Opublikowano: 12.11.2010 | Kategorie: Opowiadania

Liczba wyświetleń: 846

“Bądź pewien, że w odpowiedzi na szacunek, zapytania i służbę, i tobie objawią tę wiedzę mędrcy dostrzegający prawdę.”
Bhagawadgita IV – 34

– Sir. Proszę o kilka godzin snu. Już mi nogi odmawiają posłuszeństwa – Koen, nie pytając o pozwolenie zwalił się ciężko w przepastny fotel stojący przy biurku, za którym ze zmartwionym wyrazem twarzy siedział sam Warren, właściwy dyspozytor, koordynator sekcji nadzoru szczególnego i analiz, starszy a właściwie stary już, choć w zupełnie nieokreślonym bliżej wieku, kościsty, siwy mężczyzna o jasnych, niebieskich oczach.

– Dobrze Kris, jeszcze tylko maleńkie podsumowanie i daję ci dwanaście godzin luzu – uruchomił interkom i poprosił cicho o niezbędne atrybuty konferencyjne. Po chwili starsza, dystyngowana pani, odwieczna sekretarka Warrena, wniosła ostrożnie dymiący dzbanek z kawą, butelkę znakomitego Martela oraz wszelkie potrzebne przybory, po czym wyparowała dyskretnie.

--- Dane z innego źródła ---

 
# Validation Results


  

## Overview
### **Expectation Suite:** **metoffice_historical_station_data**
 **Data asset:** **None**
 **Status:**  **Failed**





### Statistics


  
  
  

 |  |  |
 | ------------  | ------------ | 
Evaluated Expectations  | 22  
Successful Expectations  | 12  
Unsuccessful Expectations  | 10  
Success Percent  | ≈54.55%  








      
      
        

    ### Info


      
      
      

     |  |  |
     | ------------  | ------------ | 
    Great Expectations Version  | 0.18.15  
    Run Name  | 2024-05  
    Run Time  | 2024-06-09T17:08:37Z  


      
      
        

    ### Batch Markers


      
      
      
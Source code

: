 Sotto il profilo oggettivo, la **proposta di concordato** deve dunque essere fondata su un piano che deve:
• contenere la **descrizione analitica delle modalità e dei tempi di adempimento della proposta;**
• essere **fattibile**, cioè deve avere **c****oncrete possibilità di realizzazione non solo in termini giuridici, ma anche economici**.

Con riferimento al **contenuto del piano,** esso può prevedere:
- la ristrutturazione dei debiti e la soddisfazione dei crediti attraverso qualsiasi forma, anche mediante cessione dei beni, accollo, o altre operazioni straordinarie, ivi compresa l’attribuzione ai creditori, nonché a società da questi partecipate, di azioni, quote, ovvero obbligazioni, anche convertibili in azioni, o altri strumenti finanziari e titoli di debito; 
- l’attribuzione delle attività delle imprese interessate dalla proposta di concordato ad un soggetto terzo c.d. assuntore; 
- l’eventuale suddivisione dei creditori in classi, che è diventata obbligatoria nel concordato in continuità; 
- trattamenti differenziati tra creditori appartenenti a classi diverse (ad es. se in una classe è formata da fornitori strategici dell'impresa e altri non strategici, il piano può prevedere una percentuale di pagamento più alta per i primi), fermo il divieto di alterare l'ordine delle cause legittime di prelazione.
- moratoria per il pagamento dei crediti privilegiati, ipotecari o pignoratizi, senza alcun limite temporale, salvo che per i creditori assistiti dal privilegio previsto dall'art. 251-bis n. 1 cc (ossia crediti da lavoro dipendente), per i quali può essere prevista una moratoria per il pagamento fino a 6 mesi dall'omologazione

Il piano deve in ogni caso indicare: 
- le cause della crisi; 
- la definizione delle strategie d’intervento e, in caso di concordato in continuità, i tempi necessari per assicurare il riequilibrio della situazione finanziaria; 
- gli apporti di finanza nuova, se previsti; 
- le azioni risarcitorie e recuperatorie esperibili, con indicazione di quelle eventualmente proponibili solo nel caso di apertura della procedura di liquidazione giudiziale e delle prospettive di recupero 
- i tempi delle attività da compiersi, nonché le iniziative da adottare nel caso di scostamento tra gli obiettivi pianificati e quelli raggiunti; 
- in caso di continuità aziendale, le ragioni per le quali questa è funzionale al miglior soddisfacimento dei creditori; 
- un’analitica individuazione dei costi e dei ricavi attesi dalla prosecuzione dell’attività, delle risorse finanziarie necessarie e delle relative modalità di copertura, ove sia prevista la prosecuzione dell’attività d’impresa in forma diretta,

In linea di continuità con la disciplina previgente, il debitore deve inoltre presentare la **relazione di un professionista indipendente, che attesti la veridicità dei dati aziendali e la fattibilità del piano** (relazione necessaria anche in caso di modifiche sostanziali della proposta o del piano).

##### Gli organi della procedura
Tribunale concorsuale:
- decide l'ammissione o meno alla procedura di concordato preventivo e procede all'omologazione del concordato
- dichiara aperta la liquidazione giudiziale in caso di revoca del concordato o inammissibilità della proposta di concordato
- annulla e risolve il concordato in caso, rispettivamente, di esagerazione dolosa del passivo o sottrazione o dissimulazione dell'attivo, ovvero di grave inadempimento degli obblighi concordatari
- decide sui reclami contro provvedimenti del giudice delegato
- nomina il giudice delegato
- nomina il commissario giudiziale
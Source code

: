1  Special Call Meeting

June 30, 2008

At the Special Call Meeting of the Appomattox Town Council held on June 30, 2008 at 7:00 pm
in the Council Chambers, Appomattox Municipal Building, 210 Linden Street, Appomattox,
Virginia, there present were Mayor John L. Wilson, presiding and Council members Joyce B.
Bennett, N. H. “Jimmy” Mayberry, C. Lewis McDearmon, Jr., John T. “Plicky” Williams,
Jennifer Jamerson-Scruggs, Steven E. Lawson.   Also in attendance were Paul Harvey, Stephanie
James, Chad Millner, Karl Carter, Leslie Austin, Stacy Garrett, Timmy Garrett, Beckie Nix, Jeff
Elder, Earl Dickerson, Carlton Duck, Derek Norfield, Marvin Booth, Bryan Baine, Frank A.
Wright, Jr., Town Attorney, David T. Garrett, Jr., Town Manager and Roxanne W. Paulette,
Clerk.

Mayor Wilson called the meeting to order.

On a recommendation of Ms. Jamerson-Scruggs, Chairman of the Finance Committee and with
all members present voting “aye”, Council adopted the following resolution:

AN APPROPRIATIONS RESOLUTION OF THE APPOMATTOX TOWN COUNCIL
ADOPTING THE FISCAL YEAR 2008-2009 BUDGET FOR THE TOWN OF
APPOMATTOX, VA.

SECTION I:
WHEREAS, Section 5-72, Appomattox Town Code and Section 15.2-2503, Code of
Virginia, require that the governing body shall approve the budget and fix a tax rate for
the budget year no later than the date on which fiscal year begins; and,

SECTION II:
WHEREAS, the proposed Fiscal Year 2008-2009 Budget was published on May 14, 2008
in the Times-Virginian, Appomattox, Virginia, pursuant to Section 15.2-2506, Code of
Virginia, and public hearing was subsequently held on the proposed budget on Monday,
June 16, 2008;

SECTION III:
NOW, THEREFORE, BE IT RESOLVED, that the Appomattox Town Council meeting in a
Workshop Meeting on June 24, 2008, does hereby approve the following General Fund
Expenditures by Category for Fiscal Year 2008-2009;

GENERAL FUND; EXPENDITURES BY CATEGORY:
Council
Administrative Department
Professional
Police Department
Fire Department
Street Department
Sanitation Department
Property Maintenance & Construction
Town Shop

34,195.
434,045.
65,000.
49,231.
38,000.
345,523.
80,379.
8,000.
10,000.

– Dziękuję sir. Od czego mam zacząć?

– Najlepiej od początku chłopcze.

Koen napił się pośpiesznie kawy, przekąsił małym łykiem koniaku, westchnął cicho i rozpoczął resume.

– No więc dowiedzieliśmy się o sprawie zupełnie przypadkowo. Wiadoma kaseta trafiła najpierw do działu technicznego poprzez komórkę finansową gdzie ten idiota Hunter szukał na niej możliwości identyfikacji Ronsona jako wyjątkowo perfidnego przestępcy podatkowego, drugiego Al Capone. W ogóle nie zwrócił uwagi na meritum. Dopiero pan sir, będąc tam przypadkiem, spojrzał od niechcenia na przeglądany materiał, no i mamy oto zabawę.

– Tak było – potwierdził Warren.

– Zatem fakty są następujące. Emerytowany przedwcześnie za niesubordynację finansową, badawczą, pedagogiczną i wszelkie inne uniwersyteckie bezeceństwa, wysoce niezależny, samodzielny i nieobliczalny profesor fizyki teoretycznej, specjalista od stanów kwantowych, bluźnierca Harvey Garry Ronson, wraz ze swoim wieloletnim przyjacielem, doktorem Sidem Casterem, równie dziwnym i nieszablonowym fachowcem, szalonym programistą automatykiem, zniknęli pięć lat temu z łam prasy i periodyków naukowych gdzie często publikowali wspólnie. Tak nawiasem to chyba dzięki Casterowi i jego matematyce rozbili kilka gonitw, zrujnowali jedno kasyno w Las Vegas i ze dwa razy wygrali główne wygrane na loteriach stanowych. Dziwne, że cieszą się jeszcze dobrym jak widać zdrowiem.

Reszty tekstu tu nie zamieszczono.